— WORK REQUEST —
Out of the records below, copy all lines in which the word "characters" occurs.

Saved data entries:
########################################
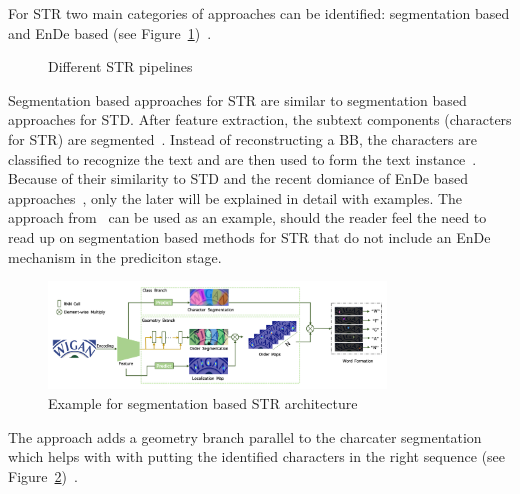 For \ac{STR} two main categories of approaches can be identified: segmentation based and
\ac{EnDe} based (see Figure~\ref{fig:str-pipelines})~\citep{chen_text_2021}.
\begin{figure}[h]
    \centering
    
    \caption{Different STR pipelines\label{fig:str-pipelines}}
\end{figure}
Segmentation based approaches for \ac{STR} are similar to segmentation based approaches for \ac{STD}.
After feature extraction, the subtext components (characters for \ac{STR}) are
segmented~\citep{chen_text_2021}.
Instead of reconstructing a \ac{BB}, the characters are classified to recognize the
text and are then used to form the text instance~\citep{chen_text_2021}.
Because of their similarity to \ac{STD} and the recent domiance of \ac{EnDe} based
approaches~\citep{chen_text_2021,long_scene_2021}, only the later will be explained in detail with
examples.
The approach from~\cite{wan_textscanner_2020} can be used as an example, should the reader feel the
need to read up on segmentation based methods for \ac{STR} that do not include an \ac{EnDe}
mechanism in the prediciton stage.
\begin{figure}[h]
    \centering
    \includegraphics[width=0.8\textwidth]{img/STR-seg-based-wan-textscaner-2020.png}
    \caption[Segmentation based STR architecture]{%
        Example for segmentation based STR
        architecture~\citep{wan_textscanner_2020}\label{fig:STR-segbased-architecture}
    }
\end{figure}
The approach adds a geometry branch parallel to the charcater segmentation which helps with with
putting the identified characters in the right sequence (see
Figure~\ref{fig:STR-segbased-architecture})~\citep{wan_textscanner_2020}.

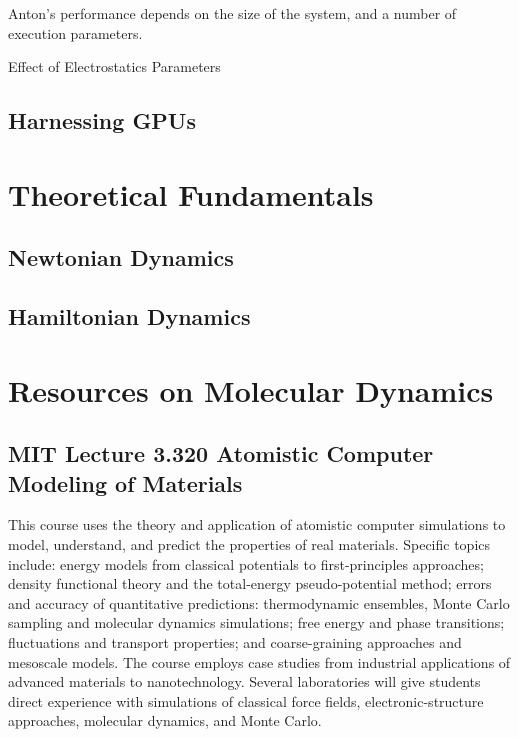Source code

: \documentclass[a4paper,10pt,technote,compsoc,onecolumn]{IEEEtran}
\numberwithin{equation}{section}
\begin{document}

Anton's performance depends on the size of the system, and a number of
execution parameters.
\begin{table}[htp]
\caption{Effect of Electrostatics Parameters}
\label{tab:anton_profiles}
\centering

\end{table}

\subsection{Harnessing GPUs}

\appendices
\section{Theoretical Fundamentals}
\subsection{Newtonian Dynamics}

\subsection{Hamiltonian Dynamics}

\section{Resources on Molecular Dynamics}
\subsection{MIT Lecture 3.320 Atomistic Computer Modeling of Materials}
This course uses the theory and application of atomistic computer simulations
to model, understand, and predict the properties of real materials. Specific
topics include: energy models from classical potentials to first-principles
approaches; density functional theory and the total-energy pseudo-potential
method; errors and accuracy of quantitative predictions: thermodynamic
ensembles, Monte Carlo sampling and molecular dynamics simulations; free energy
and phase transitions; fluctuations and transport properties; and
coarse-graining approaches and mesoscale models. The course employs case
studies from industrial applications of advanced materials to nanotechnology.
Several laboratories will give students direct experience with simulations of
classical force fields, electronic-structure approaches, molecular dynamics,
and Monte Carlo.
\end{document}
########################################
— THE ANSWER —
After feature extraction, the subtext components (characters for \ac{STR}) are
Instead of reconstructing a \ac{BB}, the characters are classified to recognize the
putting the identified characters in the right sequence (see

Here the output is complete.